BEGIN
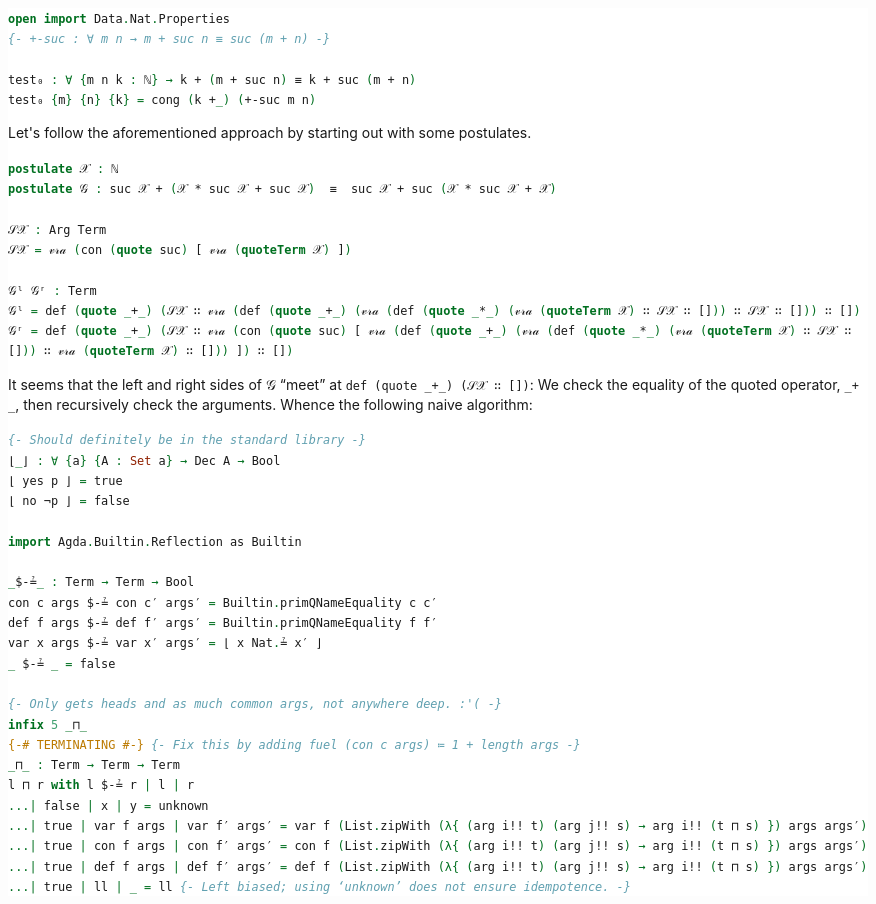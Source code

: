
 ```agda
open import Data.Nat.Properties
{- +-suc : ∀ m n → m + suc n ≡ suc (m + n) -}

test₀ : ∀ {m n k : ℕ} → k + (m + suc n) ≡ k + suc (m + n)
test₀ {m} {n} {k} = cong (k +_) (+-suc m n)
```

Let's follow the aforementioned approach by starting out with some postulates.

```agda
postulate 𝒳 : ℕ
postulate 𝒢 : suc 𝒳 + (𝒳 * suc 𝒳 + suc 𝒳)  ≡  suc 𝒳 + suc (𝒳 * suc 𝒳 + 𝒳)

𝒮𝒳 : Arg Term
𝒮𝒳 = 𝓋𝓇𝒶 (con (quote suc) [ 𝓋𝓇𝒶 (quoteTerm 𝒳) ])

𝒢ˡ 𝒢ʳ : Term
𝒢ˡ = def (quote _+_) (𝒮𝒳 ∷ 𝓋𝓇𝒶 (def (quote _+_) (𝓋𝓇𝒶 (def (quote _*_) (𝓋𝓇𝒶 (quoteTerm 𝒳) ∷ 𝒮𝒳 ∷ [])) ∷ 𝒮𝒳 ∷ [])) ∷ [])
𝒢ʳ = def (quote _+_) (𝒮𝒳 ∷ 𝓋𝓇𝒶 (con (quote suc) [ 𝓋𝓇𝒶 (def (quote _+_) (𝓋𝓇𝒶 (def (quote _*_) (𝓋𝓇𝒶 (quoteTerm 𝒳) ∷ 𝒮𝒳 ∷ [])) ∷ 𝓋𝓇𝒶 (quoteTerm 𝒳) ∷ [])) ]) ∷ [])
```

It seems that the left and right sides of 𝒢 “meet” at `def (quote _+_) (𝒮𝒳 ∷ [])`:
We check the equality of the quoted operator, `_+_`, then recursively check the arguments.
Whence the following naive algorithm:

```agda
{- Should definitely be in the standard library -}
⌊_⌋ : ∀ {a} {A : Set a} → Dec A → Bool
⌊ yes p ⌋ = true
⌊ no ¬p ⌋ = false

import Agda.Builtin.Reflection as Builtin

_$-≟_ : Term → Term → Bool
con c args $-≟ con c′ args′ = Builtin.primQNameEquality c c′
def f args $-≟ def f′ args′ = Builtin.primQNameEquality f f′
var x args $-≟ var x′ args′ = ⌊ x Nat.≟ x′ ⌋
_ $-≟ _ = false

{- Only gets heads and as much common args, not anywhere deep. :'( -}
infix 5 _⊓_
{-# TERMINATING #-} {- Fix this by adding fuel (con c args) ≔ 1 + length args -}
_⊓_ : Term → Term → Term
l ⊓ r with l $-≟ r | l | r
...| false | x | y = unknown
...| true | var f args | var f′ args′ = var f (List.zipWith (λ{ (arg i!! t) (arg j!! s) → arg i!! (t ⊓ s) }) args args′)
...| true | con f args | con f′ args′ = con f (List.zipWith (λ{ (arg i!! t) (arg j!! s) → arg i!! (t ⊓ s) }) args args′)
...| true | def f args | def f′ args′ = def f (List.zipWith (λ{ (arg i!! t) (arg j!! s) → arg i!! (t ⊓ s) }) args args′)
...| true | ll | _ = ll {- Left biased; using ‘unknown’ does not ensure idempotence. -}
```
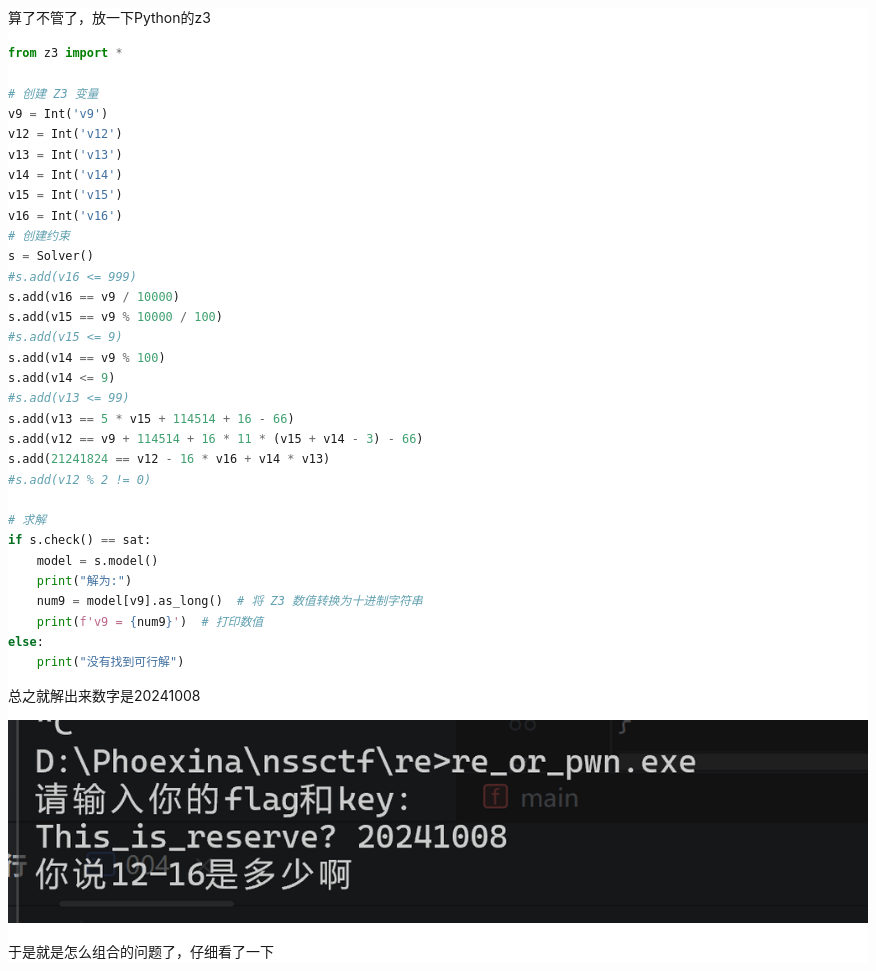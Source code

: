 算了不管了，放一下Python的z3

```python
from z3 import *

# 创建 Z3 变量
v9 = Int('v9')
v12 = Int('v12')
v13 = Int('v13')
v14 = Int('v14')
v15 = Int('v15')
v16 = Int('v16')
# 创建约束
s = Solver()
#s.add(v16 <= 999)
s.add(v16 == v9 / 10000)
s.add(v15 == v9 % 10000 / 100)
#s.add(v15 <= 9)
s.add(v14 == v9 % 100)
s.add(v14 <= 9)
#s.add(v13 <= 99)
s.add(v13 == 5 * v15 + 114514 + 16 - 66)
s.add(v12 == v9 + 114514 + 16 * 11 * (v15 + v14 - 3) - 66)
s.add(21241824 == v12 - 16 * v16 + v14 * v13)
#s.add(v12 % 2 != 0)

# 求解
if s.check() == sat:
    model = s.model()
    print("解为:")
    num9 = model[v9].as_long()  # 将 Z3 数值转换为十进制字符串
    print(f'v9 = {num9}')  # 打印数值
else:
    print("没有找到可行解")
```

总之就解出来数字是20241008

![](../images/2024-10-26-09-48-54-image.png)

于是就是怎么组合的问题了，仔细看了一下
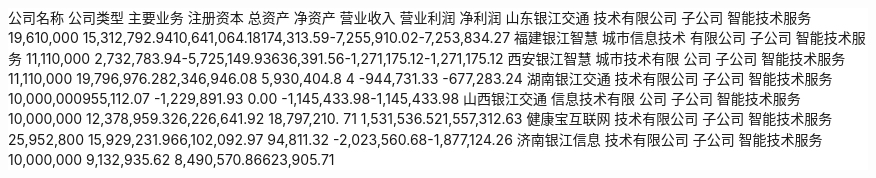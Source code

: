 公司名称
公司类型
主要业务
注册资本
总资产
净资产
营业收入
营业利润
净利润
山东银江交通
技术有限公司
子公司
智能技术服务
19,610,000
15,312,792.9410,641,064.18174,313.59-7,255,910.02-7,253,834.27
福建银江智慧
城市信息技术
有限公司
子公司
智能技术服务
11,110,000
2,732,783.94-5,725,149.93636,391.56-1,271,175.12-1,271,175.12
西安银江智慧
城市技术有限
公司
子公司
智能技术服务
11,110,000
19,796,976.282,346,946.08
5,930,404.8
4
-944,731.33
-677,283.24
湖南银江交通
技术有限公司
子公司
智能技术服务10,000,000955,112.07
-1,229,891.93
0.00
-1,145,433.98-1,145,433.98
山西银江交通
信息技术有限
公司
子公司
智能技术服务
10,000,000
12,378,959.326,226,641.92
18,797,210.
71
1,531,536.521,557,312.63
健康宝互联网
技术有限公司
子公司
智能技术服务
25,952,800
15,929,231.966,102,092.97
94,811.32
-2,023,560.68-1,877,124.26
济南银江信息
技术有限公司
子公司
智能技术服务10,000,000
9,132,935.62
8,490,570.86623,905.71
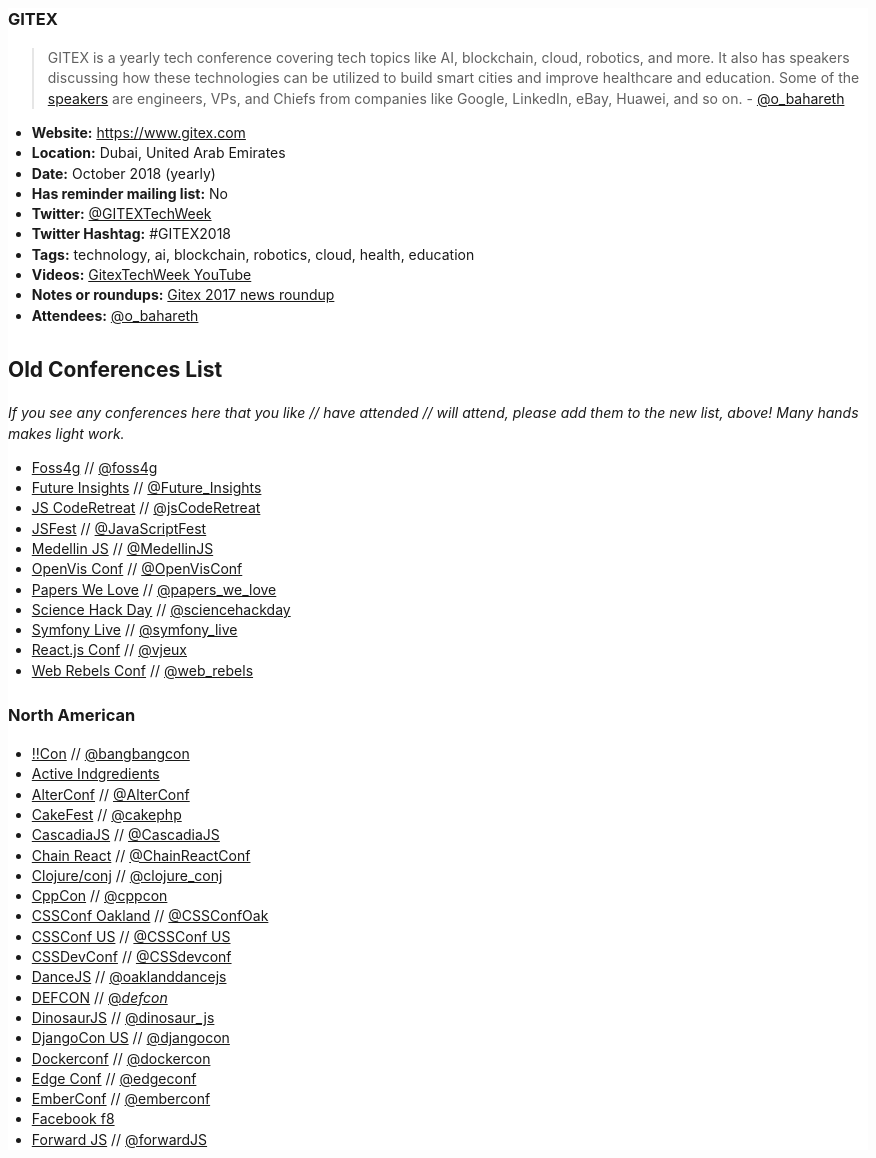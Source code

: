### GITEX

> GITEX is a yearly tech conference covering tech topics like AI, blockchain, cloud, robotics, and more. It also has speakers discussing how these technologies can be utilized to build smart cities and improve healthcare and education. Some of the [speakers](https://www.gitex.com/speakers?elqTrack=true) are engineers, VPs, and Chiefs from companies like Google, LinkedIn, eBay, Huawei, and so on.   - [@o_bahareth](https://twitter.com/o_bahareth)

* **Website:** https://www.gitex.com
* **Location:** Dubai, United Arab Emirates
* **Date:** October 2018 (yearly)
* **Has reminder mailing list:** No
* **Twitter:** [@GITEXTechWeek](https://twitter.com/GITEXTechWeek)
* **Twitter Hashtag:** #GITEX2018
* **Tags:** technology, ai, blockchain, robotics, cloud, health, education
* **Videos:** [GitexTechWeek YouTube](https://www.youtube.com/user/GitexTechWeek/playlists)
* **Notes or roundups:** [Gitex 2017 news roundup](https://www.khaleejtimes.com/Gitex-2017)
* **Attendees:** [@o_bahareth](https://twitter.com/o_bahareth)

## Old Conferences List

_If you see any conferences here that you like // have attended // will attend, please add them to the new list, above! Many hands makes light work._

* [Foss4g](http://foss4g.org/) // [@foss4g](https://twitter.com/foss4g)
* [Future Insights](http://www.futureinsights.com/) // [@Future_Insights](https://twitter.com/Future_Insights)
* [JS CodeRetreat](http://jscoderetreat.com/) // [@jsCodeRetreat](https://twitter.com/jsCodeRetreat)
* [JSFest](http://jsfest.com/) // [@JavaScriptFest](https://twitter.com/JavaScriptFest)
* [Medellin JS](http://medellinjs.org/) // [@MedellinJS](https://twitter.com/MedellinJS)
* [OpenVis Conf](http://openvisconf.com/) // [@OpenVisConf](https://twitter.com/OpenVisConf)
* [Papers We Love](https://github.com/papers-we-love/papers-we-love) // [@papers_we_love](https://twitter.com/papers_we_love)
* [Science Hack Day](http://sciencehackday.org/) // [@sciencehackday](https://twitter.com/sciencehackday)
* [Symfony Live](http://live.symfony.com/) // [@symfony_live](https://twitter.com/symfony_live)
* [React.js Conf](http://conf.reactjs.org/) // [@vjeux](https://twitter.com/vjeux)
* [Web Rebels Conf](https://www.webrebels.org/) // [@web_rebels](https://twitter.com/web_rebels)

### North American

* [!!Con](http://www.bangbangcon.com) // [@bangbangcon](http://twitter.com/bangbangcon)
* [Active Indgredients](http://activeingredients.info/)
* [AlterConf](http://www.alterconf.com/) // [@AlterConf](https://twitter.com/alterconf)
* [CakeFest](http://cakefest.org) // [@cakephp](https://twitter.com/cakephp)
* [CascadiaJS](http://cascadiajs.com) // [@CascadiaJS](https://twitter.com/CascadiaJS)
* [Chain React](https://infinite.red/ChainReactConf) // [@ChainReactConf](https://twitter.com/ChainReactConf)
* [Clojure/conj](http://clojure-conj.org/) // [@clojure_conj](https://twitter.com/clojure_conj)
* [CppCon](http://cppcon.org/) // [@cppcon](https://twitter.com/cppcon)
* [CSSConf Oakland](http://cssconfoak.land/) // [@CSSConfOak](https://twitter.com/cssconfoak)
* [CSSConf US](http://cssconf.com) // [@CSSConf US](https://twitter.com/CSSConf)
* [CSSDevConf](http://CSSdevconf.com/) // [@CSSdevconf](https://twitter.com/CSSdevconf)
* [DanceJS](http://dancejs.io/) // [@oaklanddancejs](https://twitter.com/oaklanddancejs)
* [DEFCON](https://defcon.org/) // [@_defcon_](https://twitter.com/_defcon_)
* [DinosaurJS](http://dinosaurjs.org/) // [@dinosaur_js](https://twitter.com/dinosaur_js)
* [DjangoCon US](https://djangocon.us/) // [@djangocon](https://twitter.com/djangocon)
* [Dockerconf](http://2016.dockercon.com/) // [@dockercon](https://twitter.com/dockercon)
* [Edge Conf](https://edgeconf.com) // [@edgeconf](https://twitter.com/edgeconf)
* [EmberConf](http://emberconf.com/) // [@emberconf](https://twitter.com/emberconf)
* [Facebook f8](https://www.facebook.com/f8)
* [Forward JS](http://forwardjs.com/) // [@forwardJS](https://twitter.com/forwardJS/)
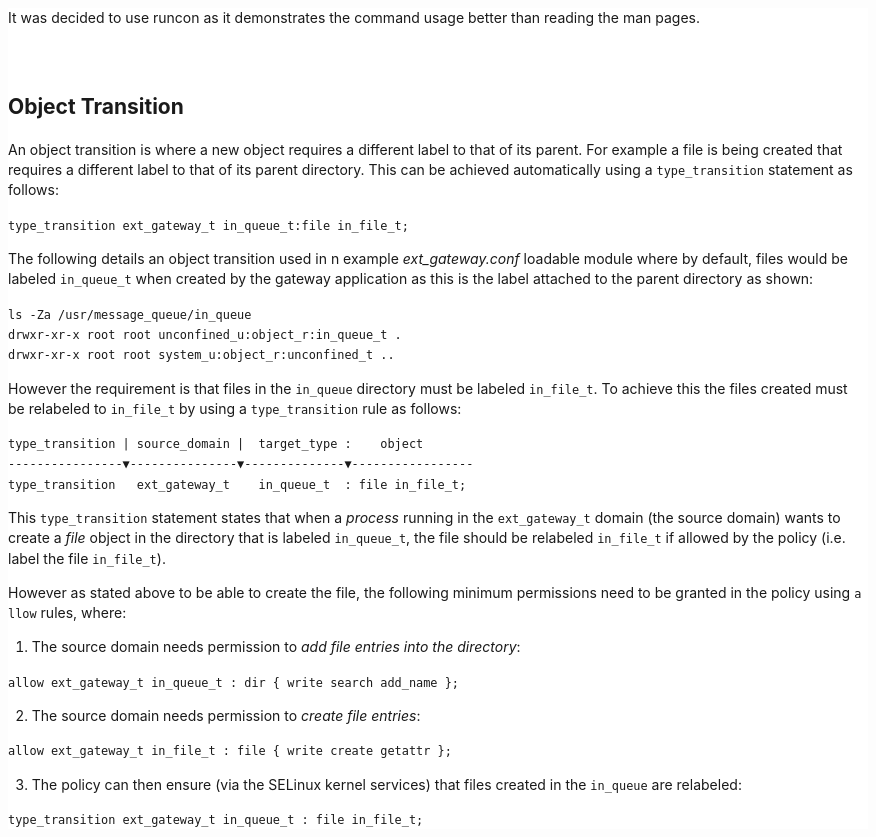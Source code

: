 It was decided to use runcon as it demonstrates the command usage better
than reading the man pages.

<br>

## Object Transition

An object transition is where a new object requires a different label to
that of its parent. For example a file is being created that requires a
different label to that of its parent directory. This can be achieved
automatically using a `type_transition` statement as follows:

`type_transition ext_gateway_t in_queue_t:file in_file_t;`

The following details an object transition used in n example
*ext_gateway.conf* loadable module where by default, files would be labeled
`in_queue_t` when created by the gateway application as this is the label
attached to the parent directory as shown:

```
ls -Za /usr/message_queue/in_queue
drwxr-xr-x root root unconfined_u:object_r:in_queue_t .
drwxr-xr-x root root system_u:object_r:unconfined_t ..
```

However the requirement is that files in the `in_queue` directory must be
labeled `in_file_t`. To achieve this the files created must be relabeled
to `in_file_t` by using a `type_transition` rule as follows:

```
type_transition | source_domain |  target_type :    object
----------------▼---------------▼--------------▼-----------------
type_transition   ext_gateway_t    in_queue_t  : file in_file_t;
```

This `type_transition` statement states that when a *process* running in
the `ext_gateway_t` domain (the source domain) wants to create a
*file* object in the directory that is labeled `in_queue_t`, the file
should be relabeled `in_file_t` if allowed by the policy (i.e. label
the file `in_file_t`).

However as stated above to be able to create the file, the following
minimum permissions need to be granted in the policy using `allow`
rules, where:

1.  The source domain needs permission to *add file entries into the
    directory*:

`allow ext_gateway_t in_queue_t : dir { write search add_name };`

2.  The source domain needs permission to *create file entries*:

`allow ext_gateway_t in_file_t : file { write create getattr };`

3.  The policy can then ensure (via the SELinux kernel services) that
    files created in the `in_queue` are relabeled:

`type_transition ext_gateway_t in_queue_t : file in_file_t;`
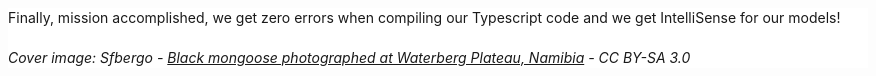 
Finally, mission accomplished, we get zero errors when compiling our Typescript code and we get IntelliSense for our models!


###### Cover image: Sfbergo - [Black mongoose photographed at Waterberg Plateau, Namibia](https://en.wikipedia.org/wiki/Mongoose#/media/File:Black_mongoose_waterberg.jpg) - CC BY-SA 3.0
END
What the exercise asks: Which lines in the records above contain the string "created"? Copy each one.

Response for this exercise:
that of its parent. For example a file is being created that requires a
`in_queue_t` when created by the gateway application as this is the label
labeled `in_file_t`. To achieve this the files created must be relabeled
    files created in the `in_queue` are relabeled:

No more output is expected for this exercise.